You may repeat this dose for a maximum of two times. Therefore, administer the hydrogen peroxide dosage once and then wait 15-20 minutes. Walking your dog around may help to expedite the process.
If the dog vomits well, if not repeat again. If still does not vomit after another 10 minutes bring your pet and the chemical bottle or other toxin to the vet at once as the vet may have more effective products to induce vomiting. Time is of the essence!
How to prevent/delay poison absorption after having induced vomiting
You can purchase some activated charcoal and administer it after the dog vomits up the toxin. The dosage of compressed activated charcoal is one 5 gram tablet per 10 pounds of weight. Sometimes simply burning some bread in the toaster until black and carbon like may be used as a substitute. Special products featured below such as Toxiban may be helpful to keep on hand for such emergencies.
According to the Dog Owner’s VeterinaryHandbook, as an alternative, in less severe cases, you can try to coat the stomach by giving some milk and egg whites. For a 10 pound dog use about 1/4 cup egg whites and 1/4 cup milk and use a syringe without needle to feed slowly in the dog’s cheek pouch.

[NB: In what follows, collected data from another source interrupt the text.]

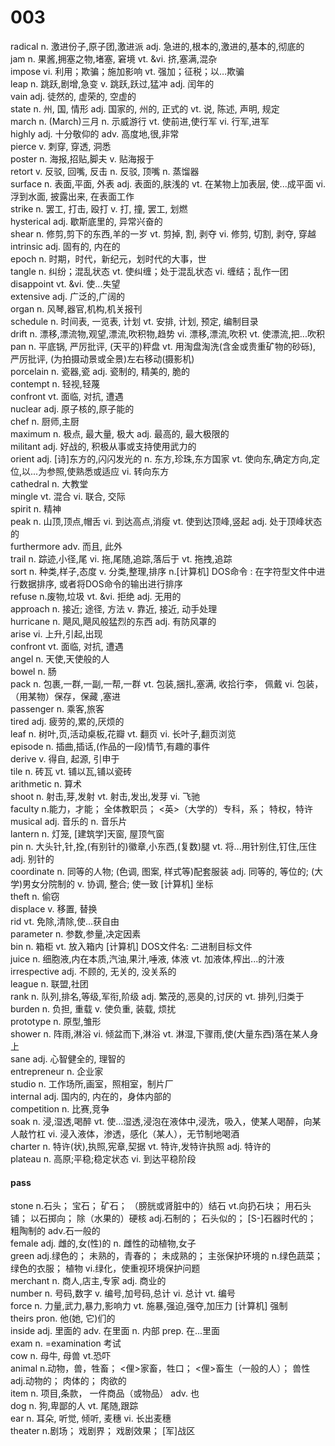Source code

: # 003
radical	n. 激进份子,原子团,激进派 adj. 急进的,根本的,激进的,基本的,彻底的  
jam	n. 果酱,拥塞之物,堵塞, 窘境 vt. &vi. 挤,塞满,混杂  
impose	vi. 利用；欺骗；施加影响 vt. 强加；征税；以…欺骗   
leap	n. 跳跃,剧增,急变 v. 跳跃,跃过,猛冲 adj. 闰年的  
vain	adj. 徒然的, 虚荣的, 空虚的  
state	n. 州, 国, 情形 adj. 国家的, 州的, 正式的 vt. 说, 陈述, 声明, 规定  
march	n. (March)三月 n. 示威游行 vt. 使前进,使行军 vi. 行军,进军  
highly	adj. 十分敬仰的 adv. 高度地,很,非常  
pierce	v. 刺穿, 穿透, 洞悉  
poster	n. 海报,招贴,脚夫 v. 贴海报于  
retort	v. 反驳, 回嘴, 反击 n. 反驳, 顶嘴 n. 蒸馏器  
surface	n. 表面,平面, 外表 adj. 表面的,肤浅的 vt. 在某物上加表层, 使...成平面 vi. 浮到水面, 披露出来, 在表面工作  
strike	n. 罢工, 打击, 殴打 v. 打, 撞, 罢工, 划燃  
hysterical	adj. 歇斯底里的, 异常兴奋的  
shear	n. 修剪,剪下的东西,羊的一岁 vt. 剪掉, 割, 剥夺 vi. 修剪, 切割, 剥夺, 穿越  
intrinsic	adj. 固有的, 内在的  
epoch	n. 时期，时代，新纪元，划时代的大事，世  
tangle	n. 纠纷；混乱状态 vt. 使纠缠；处于混乱状态 vi. 缠结；乱作一团  
disappoint	vt. &vi. 使...失望  
extensive	adj. 广泛的,广阔的  
organ	n. 风琴,器官,机构,机关报刊  
schedule	n. 时间表, 一览表, 计划 vt. 安排, 计划, 预定, 编制目录  
drift	n. 漂移,漂流物,观望,漂流,吹积物,趋势 vi. 漂移,漂流,吹积 vt. 使漂流,把...吹积  
pan	n. 平底锅, 严厉批评, (天平的)秤盘 vt. 用淘盘淘洗(含金或贵重矿物的砂砾), 严厉批评, (为拍摄动景或全景)左右移动(摄影机)  
porcelain	n. 瓷器,瓷 adj. 瓷制的, 精美的, 脆的  
contempt	n. 轻视,轻蔑  
confront	vt. 面临, 对抗, 遭遇  
nuclear	adj. 原子核的,原子能的  
chef	n. 厨师,主厨  
maximum	n. 极点, 最大量, 极大 adj. 最高的, 最大极限的  
militant	adj. 好战的, 积极从事或支持使用武力的  
orient	adj. [诗]东方的,闪闪发光的 n. 东方,珍珠,东方国家 vt. 使向东,确定方向,定位,以...为参照,使熟悉或适应 vi. 转向东方  
cathedral	n. 大教堂  
mingle	vt. 混合 vi. 联合, 交际  
spirit	n. 精神  
peak	n. 山顶,顶点,帽舌 vi. 到达高点,消瘦 vt. 使到达顶峰,竖起 adj. 处于顶峰状态的  
furthermore	adv. 而且, 此外  
trail	n. 踪迹,小径,尾 vi. 拖,尾随,追踪,落后于 vt. 拖拽,追踪  
sort	n. 种类,样子,态度 v. 分类,整理,排序 n.[计算机] DOS命令 : 在字符型文件中进行数据排序, 或者将DOS命令的输出进行排序   
refuse	n.废物,垃圾 vt. &vi. 拒绝 adj. 无用的  
approach	n. 接近; 途径, 方法 v. 靠近, 接近, 动手处理  
hurricane	n. 飓风,飓风般猛烈的东西 adj. 有防风罩的  
arise	vi. 上升,引起,出现   
confront	vt. 面临, 对抗, 遭遇  
angel	n. 天使,天使般的人  
bowel	n. 肠  
pack	n. 包裹,一群,一副,一帮,一群 vt. 包装,捆扎,塞满, 收拾行李， 佩戴 vi. 包装，（用某物）保存，保藏 ,塞进  
passenger	n. 乘客,旅客  
tired	adj. 疲劳的,累的,厌烦的  
leaf	n. 树叶,页,活动桌板,花瓣 vt. 翻页 vi. 长叶子,翻页浏览  
episode	n. 插曲,插话,(作品的一段)情节,有趣的事件  
derive	v. 得自, 起源, 引申于  
tile	n. 砖瓦 vt. 铺以瓦,铺以瓷砖  
arithmetic	n. 算术  
shoot	n. 射击,芽,发射 vt. 射击,发出,发芽 vi. 飞驰  
faculty	n.能力，才能； 全体教职员； <英>（大学的）专科，系； 特权，特许  
musical	adj. 音乐的 n. 音乐片  
lantern	n. 灯笼, [建筑学]天窗, 屋顶气窗  
pin	n. 大头针,针,拴,(有别针的)徽章,小东西,(复数)腿 vt. 将...用针别住,钉住,压住 adj. 别针的  
coordinate	n. 同等的人物; (色调, 图案, 样式等)配套服装 adj. 同等的, 等位的; (大学)男女分院制的 v. 协调, 整合; 使一致 [计算机] 坐标  
theft	n. 偷窃  
displace	v. 移置, 替换  
rid	vt. 免除,清除,使...获自由  
parameter	n. 参数,参量,决定因素  
bin	n. 箱柜 vt. 放入箱内 [计算机] DOS文件名: 二进制目标文件  
juice	n. 细胞液,内在本质,汽油,果汁,唾液, 体液 vt. 加液体,榨出...的汁液  
irrespective	adj. 不顾的, 无关的, 没关系的  
league	n. 联盟,社团  
rank	n. 队列,排名,等级,军衔,阶级 adj. 繁茂的,恶臭的,讨厌的 vt. 排列,归类于  
burden	n. 负担, 重载 v. 使负重, 装载, 烦扰  
prototype	n. 原型,雏形  
shower	n. 阵雨,淋浴 vi. 倾盆而下,淋浴 vt. 淋湿,下骤雨,使(大量东西)落在某人身上  
sane	adj. 心智健全的, 理智的  
entrepreneur	n. 企业家  
studio	n. 工作场所,画室，照相室，制片厂  
internal	adj. 国内的, 内在的，身体内部的  
competition	n. 比赛,竞争  
soak	n. 浸,湿透,喝醉 vt. 使…湿透,浸泡在液体中,浸洗，吸入，使某人喝醉，向某人敲竹杠 vi. 浸入液体，渗透，感化（某人），无节制地喝酒  
charter	n. 特许(状),执照,宪章,契据 vt. 特许,发特许执照 adj. 特许的  
plateau	n. 高原;平稳;稳定状态 vi. 到达平稳阶段  

#### pass
stone	n.石头； 宝石； 矿石； （膀胱或肾脏中的）结石 vt.向扔石块； 用石头铺； 以石掷向； 除（水果的）硬核 adj.石制的； 石头似的； [S-]石器时代的； 粗陶制的 adv.石一般的  
female	adj. 雌的,女(性)的 n. 雌性的动植物,女子  
green	adj.绿色的； 未熟的，青春的； 未成熟的； 主张保护环境的 n.绿色蔬菜； 绿色的衣服； 植物 vi.绿化，使重视环境保护问题  
merchant	n. 商人,店主,专家 adj. 商业的  
number	n. 号码,数字 v. 编号,加号码,总计 vi. 总计 vt. 编号  
force	n. 力量,武力,暴力,影响力 vt. 施暴,强迫,强夺,加压力 [计算机] 强制  
theirs	pron. 他(她, 它)们的  
inside	adj. 里面的 adv. 在里面 n. 内部 prep. 在...里面  
exam	n. =examination 考试  
cow	n. 母牛, 母兽 vt.恐吓  
animal	n.动物，兽，牲畜； <俚>家畜，牲口； <俚>畜生（一般的人）； 兽性 adj.动物的； 肉体的； 肉欲的  
item	n. 项目,条款， 一件商品（或物品） adv. 也  
dog	n. 狗,卑鄙的人 vt. 尾随,跟踪  
ear	n. 耳朵, 听觉, 倾听, 麦穗 vi. 长出麦穗  
theater	n.剧场； 戏剧界； 戏剧效果； [军]战区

***Always contact your vet or have your dog immediately seen by your vet regardless of the fact he/she has vomited or not. Many toxins need further flushed out of the system and the dog may need emergency supportive care before complications such as seizures may arise. Provide the vet with details about the poison ingested always bring along the packaging so the active ingredients can be identified. In some cases, a sample of the material vomited may be very helpful for the vet.
Always keep the poison control number handy. The ASPCA’S Poison Control center’s phone number is 888-426-4435 or try Angell Animal poison control hotline at 877-226-4355 or PROSAR international animal poison control at 888-232-8870. Please keep in mind that there is usually a credit card charge around 50 to 60 dollars for the consultation.
Vet Shows How to Induce Vomiting in Dogs
Dog owner’s home veterinary handbook Debra Eldredge DVM, Liisa Carlson DVM, Delbert G. Carlson D.V.M and James M. Giffin M.D Wiley Publishing, INC
The Doctor’s Book of Home Remedies For Dogs and Cats, Rodale Press, Inc 1996.
*DISCLAIMER: This article must not be used as a substitute for veterinary care nor should it be used as a diagnostic tool. Always consult a vet should you believe your dog has been in contact with toxins or poisons, a delay in doing so can turn potentially dangerous or even fatal. Always keep handy the Poison control phone numbers to refer to during such emergencies.